EXERCISE GOAL =
Give the data again in full, with every character unchanged.

(Stored items)
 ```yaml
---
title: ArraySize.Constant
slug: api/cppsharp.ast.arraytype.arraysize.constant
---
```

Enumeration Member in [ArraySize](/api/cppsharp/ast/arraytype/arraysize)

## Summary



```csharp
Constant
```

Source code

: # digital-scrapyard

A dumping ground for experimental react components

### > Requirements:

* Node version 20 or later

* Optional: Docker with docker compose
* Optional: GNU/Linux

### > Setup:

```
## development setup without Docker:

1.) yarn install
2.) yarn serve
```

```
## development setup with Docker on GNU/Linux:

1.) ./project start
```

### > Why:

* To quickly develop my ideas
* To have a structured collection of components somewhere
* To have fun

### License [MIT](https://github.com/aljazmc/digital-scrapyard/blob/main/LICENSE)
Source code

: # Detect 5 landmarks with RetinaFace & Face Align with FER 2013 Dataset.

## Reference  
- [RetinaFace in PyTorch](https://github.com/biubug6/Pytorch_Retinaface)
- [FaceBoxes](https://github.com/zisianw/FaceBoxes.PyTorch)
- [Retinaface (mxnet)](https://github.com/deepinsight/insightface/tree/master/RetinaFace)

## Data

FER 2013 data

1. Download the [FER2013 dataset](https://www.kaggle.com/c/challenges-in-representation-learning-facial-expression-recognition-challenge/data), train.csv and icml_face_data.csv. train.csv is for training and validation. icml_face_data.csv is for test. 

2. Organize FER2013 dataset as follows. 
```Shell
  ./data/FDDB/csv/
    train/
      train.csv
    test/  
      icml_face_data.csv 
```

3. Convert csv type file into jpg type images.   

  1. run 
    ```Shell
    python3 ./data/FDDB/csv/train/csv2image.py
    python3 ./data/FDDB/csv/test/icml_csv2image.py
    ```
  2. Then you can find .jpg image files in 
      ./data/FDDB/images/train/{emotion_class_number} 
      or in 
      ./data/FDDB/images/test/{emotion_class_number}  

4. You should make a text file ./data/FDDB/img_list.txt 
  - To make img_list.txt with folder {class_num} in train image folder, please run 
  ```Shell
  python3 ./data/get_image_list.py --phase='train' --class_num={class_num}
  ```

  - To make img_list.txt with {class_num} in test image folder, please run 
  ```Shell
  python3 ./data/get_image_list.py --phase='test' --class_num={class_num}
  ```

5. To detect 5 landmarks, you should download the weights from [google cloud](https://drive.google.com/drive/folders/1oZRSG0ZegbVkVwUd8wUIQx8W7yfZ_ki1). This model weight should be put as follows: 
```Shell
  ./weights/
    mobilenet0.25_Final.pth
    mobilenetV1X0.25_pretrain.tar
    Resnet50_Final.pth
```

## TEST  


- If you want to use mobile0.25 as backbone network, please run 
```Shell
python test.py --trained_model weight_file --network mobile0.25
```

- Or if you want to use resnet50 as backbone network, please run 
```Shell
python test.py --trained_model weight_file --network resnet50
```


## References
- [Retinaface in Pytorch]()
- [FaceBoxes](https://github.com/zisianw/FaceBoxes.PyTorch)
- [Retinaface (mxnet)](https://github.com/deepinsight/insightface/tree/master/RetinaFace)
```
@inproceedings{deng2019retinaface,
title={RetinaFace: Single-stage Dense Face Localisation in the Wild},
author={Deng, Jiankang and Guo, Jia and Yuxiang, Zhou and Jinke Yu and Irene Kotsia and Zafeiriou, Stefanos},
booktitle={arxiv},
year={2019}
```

REPLY =
 ```yaml
---
title: ArraySize.Constant
slug: api/cppsharp.ast.arraytype.arraysize.constant
---
```

Enumeration Member in [ArraySize](/api/cppsharp/ast/arraytype/arraysize)

## Summary



```csharp
Constant
```

Source code

: # digital-scrapyard

A dumping ground for experimental react components

### > Requirements:

* Node version 20 or later

* Optional: Docker with docker compose
* Optional: GNU/Linux

### > Setup:

```
## development setup without Docker:

1.) yarn install
2.) yarn serve
```

```
## development setup with Docker on GNU/Linux:

1.) ./project start
```

### > Why:

* To quickly develop my ideas
* To have a structured collection of components somewhere
* To have fun

### License [MIT](https://github.com/aljazmc/digital-scrapyard/blob/main/LICENSE)
Source code

: # Detect 5 landmarks with RetinaFace & Face Align with FER 2013 Dataset.

## Reference  
- [RetinaFace in PyTorch](https://github.com/biubug6/Pytorch_Retinaface)
- [FaceBoxes](https://github.com/zisianw/FaceBoxes.PyTorch)
- [Retinaface (mxnet)](https://github.com/deepinsight/insightface/tree/master/RetinaFace)

## Data

FER 2013 data

1. Download the [FER2013 dataset](https://www.kaggle.com/c/challenges-in-representation-learning-facial-expression-recognition-challenge/data), train.csv and icml_face_data.csv. train.csv is for training and validation. icml_face_data.csv is for test. 

2. Organize FER2013 dataset as follows. 
```Shell
  ./data/FDDB/csv/
    train/
      train.csv
    test/  
      icml_face_data.csv 
```

3. Convert csv type file into jpg type images.   

  1. run 
    ```Shell
    python3 ./data/FDDB/csv/train/csv2image.py
    python3 ./data/FDDB/csv/test/icml_csv2image.py
    ```
  2. Then you can find .jpg image files in 
      ./data/FDDB/images/train/{emotion_class_number} 
      or in 
      ./data/FDDB/images/test/{emotion_class_number}  

4. You should make a text file ./data/FDDB/img_list.txt 
  - To make img_list.txt with folder {class_num} in train image folder, please run 
  ```Shell
  python3 ./data/get_image_list.py --phase='train' --class_num={class_num}
  ```

  - To make img_list.txt with {class_num} in test image folder, please run 
  ```Shell
  python3 ./data/get_image_list.py --phase='test' --class_num={class_num}
  ```

5. To detect 5 landmarks, you should download the weights from [google cloud](https://drive.google.com/drive/folders/1oZRSG0ZegbVkVwUd8wUIQx8W7yfZ_ki1). This model weight should be put as follows: 
```Shell
  ./weights/
    mobilenet0.25_Final.pth
    mobilenetV1X0.25_pretrain.tar
    Resnet50_Final.pth
```

## TEST  


- If you want to use mobile0.25 as backbone network, please run 
```Shell
python test.py --trained_model weight_file --network mobile0.25
```

- Or if you want to use resnet50 as backbone network, please run 
```Shell
python test.py --trained_model weight_file --network resnet50
```


## References
- [Retinaface in Pytorch]()
- [FaceBoxes](https://github.com/zisianw/FaceBoxes.PyTorch)
- [Retinaface (mxnet)](https://github.com/deepinsight/insightface/tree/master/RetinaFace)
```
@inproceedings{deng2019retinaface,
title={RetinaFace: Single-stage Dense Face Localisation in the Wild},
author={Deng, Jiankang and Guo, Jia and Yuxiang, Zhou and Jinke Yu and Irene Kotsia and Zafeiriou, Stefanos},
booktitle={arxiv},
year={2019}
```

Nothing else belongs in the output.